Wider implications of this study are that practitioners may benefit from both the quantitative research results of the assessment and treatment of childhood aggression and the qualitative results that begin to describe child and family processes that support and/or maintain the children’s aggression. Although this project’s data are drawn specifically from an educational context, we believe that the insights gleaned can make an important contribution towards understandings of when various professionals in the community might consider referring a child for more formal assessments. Although teachers overwhelmingly identified behaviors that warranted further assessment, the parents of kindergarteners found it difficult to accept that their children were regarded as having significant problems.
This research identifies the importance of community professionals working as a team, and raises the awareness in practice theory that front-line staff can significantly assist when assessing violence-prone children. The children’s schools were excellent sites offering teachers, as allied professionals, many opportunities to effectively recognize children-at-risk and identifying children in need of primary or secondary preventive intervention. We conclude that allied professionals are key team members who can pinpoint children’s aggression, beginning with their own powers of observation, and employing a tool such as Conners’ Screens as an initial screening tool.
Future treatment should encompass not only our model of collaboration between medical and social work practitioners but could include those interventions showing promise of effectiveness, primarily parent behavior training as a method of reducing disruptive behaviors in preschool children. "Preschool years are an especially opportune time to promote appropriate inhibitory control by teaching positive and consistent parenting skills as well as training children directly." 20. Future research activities might follow Scheepers et al. 21 and Burk et al. 22 by examining quantitative and qualitative analyses of socio-familial factors related to children's violence.
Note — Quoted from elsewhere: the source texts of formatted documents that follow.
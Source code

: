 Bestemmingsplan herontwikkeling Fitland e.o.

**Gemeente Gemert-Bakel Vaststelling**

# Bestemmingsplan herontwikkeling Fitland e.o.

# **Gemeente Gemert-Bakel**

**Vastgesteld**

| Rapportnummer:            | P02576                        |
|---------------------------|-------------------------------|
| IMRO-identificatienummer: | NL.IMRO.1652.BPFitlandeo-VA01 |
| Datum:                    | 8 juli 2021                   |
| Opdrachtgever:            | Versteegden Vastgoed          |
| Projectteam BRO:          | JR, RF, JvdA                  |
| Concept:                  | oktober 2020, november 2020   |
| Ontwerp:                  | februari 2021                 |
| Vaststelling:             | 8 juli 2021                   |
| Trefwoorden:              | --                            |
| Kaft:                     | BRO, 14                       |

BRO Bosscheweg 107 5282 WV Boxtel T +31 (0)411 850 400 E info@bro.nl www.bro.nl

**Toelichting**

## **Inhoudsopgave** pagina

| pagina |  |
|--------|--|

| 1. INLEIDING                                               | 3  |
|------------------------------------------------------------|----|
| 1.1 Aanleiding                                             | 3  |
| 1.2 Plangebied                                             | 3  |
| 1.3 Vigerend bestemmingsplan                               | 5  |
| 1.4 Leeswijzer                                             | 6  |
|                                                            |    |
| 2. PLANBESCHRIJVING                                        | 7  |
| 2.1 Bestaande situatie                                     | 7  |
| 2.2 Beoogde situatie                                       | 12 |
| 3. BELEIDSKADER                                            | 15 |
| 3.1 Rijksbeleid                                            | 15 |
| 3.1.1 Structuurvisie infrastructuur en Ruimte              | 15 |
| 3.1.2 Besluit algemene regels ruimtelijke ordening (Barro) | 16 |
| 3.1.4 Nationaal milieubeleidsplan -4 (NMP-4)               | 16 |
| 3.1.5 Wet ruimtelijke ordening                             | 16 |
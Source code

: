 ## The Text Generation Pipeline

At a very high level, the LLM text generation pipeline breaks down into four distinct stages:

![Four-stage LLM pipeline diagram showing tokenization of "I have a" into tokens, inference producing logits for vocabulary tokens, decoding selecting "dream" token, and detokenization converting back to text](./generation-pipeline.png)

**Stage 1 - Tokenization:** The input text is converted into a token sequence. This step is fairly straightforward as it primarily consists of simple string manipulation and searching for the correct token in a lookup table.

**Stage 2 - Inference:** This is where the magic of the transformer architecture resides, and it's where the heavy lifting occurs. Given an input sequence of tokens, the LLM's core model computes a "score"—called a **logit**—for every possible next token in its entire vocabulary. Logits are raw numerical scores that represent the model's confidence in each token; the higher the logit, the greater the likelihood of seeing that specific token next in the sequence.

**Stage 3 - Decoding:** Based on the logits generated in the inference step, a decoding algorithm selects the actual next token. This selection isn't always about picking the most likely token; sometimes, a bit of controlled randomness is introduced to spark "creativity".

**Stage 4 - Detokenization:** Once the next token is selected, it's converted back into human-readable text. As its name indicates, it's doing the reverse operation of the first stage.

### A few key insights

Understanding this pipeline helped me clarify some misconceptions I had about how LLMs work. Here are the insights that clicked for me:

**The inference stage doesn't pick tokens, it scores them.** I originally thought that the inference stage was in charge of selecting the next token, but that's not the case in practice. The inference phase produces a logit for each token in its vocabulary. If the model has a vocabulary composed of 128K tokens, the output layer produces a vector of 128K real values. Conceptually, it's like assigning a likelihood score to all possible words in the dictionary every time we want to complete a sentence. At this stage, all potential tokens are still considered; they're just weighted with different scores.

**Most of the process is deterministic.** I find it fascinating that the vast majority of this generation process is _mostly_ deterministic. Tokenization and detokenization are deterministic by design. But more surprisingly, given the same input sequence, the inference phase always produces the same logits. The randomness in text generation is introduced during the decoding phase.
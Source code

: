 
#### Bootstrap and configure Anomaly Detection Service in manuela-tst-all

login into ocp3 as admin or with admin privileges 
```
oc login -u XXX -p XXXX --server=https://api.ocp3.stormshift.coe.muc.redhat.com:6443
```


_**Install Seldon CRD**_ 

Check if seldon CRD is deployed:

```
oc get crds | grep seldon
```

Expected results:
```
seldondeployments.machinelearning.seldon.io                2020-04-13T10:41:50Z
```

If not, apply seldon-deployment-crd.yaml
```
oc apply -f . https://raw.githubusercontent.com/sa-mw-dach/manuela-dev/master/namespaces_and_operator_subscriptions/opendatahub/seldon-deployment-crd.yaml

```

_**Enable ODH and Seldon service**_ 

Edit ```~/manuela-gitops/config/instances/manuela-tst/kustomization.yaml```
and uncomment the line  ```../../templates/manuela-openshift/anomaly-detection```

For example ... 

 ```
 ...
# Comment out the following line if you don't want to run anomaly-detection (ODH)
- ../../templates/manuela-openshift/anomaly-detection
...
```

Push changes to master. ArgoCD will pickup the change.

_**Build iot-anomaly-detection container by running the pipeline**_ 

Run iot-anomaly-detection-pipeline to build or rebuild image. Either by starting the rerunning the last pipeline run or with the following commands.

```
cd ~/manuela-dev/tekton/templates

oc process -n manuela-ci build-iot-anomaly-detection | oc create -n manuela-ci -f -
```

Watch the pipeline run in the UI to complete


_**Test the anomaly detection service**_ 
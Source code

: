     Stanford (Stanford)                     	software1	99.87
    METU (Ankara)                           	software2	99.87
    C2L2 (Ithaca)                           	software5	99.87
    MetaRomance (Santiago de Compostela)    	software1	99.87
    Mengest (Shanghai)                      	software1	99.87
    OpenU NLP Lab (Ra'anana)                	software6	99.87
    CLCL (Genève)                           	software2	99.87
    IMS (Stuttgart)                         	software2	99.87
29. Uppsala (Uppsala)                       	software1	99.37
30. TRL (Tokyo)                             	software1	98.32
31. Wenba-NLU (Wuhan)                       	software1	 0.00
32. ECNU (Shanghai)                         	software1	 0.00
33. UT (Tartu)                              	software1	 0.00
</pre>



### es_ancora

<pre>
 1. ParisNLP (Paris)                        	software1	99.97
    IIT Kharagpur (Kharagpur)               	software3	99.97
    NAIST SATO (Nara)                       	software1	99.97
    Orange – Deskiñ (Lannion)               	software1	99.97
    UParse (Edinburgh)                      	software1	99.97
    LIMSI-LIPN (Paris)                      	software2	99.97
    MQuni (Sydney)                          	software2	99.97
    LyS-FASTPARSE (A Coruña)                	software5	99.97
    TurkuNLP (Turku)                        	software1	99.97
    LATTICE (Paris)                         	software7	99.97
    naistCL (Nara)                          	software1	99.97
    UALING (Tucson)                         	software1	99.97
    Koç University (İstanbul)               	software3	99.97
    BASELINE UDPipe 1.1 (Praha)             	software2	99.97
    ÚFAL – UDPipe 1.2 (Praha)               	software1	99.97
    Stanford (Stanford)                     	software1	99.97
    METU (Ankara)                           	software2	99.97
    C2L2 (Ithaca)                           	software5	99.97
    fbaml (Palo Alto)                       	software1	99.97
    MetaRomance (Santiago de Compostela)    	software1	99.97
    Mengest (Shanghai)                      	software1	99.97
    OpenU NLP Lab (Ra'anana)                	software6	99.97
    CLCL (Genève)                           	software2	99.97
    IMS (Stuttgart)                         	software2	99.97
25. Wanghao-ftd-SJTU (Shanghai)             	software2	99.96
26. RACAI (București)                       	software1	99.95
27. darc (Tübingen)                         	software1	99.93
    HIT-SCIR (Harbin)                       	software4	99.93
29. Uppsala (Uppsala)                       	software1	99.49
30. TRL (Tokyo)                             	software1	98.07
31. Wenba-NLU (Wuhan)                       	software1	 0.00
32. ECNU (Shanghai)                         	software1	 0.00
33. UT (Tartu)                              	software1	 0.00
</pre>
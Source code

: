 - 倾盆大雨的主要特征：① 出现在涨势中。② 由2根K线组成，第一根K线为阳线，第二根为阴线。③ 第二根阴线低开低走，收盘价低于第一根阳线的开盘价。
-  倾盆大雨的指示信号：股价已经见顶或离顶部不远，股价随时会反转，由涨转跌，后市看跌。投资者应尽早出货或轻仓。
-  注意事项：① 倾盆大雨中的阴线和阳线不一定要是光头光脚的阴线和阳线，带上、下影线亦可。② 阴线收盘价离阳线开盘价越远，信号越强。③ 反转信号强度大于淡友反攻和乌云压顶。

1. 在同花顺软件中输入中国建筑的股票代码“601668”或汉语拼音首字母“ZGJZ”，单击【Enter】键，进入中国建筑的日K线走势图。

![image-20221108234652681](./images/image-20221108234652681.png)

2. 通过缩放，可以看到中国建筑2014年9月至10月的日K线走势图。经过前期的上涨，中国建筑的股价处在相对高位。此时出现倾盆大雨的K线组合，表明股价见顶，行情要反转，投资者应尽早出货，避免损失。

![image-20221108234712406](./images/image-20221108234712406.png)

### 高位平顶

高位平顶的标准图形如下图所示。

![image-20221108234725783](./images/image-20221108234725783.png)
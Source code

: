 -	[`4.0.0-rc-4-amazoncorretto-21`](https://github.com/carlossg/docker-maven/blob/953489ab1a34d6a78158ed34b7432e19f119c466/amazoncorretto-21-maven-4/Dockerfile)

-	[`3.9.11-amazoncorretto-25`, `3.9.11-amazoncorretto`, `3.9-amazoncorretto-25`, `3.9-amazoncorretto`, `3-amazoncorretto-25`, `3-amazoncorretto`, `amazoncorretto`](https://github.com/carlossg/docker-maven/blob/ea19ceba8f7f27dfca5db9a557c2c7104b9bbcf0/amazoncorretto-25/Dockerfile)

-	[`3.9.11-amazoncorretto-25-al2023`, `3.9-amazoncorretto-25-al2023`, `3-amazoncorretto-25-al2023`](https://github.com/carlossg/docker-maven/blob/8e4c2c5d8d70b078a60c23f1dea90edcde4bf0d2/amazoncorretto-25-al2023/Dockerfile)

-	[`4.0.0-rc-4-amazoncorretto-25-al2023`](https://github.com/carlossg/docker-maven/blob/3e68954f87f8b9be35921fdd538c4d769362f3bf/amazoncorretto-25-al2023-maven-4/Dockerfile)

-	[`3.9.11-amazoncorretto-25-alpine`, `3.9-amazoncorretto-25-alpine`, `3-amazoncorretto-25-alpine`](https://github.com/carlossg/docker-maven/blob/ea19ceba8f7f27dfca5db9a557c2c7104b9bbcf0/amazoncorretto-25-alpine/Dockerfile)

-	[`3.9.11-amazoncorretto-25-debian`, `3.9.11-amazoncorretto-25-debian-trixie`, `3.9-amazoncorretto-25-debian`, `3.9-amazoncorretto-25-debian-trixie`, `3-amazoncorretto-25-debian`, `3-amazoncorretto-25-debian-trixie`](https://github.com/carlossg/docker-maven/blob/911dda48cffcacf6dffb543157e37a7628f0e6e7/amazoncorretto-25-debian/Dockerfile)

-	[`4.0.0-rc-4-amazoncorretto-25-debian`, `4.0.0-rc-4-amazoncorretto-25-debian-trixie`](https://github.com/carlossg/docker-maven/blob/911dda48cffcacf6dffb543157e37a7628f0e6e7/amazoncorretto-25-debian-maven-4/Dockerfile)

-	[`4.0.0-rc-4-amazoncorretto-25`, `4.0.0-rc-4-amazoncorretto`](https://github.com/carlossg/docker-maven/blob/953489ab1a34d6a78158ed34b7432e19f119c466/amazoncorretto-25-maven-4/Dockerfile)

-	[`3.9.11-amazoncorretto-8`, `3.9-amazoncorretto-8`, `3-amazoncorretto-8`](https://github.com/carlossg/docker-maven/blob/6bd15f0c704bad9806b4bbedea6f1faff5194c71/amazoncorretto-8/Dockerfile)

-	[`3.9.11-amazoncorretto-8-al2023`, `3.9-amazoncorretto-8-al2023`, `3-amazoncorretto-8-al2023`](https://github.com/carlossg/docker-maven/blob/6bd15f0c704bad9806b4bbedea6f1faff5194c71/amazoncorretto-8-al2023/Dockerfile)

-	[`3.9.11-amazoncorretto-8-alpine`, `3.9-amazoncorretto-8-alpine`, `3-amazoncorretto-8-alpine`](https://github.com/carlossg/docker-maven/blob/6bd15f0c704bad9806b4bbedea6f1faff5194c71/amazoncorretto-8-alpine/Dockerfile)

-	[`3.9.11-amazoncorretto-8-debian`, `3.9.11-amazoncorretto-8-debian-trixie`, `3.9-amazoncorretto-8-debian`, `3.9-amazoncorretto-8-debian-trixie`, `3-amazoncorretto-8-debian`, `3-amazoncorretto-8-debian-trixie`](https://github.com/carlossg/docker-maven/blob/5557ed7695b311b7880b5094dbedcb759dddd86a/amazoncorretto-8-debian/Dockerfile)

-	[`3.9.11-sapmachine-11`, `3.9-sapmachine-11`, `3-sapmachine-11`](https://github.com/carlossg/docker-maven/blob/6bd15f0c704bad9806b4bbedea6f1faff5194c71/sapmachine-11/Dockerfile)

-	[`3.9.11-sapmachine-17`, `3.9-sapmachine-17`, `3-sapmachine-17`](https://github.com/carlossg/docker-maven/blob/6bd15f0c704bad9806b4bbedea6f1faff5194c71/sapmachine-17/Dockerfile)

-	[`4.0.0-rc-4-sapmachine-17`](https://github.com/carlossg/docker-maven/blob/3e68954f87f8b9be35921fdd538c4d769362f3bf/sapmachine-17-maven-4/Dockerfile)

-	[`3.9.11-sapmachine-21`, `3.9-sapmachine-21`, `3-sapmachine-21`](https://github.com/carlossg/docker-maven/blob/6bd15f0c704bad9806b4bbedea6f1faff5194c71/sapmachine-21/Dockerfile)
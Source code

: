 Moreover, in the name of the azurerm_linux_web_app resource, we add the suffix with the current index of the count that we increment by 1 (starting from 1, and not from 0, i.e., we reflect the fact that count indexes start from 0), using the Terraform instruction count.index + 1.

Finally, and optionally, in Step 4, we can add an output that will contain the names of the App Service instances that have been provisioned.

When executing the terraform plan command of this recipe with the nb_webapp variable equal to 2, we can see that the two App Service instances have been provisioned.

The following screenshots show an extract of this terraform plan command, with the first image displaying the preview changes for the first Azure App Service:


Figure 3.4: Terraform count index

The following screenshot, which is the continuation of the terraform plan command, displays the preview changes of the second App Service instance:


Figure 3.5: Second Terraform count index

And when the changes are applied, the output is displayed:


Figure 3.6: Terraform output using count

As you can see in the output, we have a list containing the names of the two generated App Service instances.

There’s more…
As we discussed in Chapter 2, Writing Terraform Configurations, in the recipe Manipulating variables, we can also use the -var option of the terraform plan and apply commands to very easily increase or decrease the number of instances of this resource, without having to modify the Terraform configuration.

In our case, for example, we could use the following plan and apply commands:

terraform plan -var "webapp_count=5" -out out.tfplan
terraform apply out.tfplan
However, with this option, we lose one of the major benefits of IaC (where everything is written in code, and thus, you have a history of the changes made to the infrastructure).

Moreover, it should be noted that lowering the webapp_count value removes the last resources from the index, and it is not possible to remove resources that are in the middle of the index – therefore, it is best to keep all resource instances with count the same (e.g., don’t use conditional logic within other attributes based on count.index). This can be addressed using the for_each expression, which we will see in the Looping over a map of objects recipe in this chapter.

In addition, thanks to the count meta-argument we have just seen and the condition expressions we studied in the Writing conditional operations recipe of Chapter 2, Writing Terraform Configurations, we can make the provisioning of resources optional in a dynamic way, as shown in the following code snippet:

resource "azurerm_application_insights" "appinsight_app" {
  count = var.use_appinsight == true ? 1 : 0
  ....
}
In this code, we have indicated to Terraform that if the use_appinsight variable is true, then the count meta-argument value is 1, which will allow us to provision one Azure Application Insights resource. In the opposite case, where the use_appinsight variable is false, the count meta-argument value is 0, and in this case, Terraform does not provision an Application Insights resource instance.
These data sets could provide a matrix or cross-sectional view of the children and their families leading to more complete understandings of a complex behavior.
Taking a multi-disciplinary proactive approach, looking for risk factors related to aggression in primary school children provides an opportunity for addressing the child’s issues and significantly reducing the incidence of physical aggression and its consequences, particularly expulsion from school. Young children, including those in junior kindergarten, who exhibit high risk factors that could result in aggressive behavior, need to be assessed, as many of them may have treatable psychopathology. Children who are aggressive do respond to interventions, but many have chronic underlying psychopathology and/or family relationship issues and require longer-term interventions.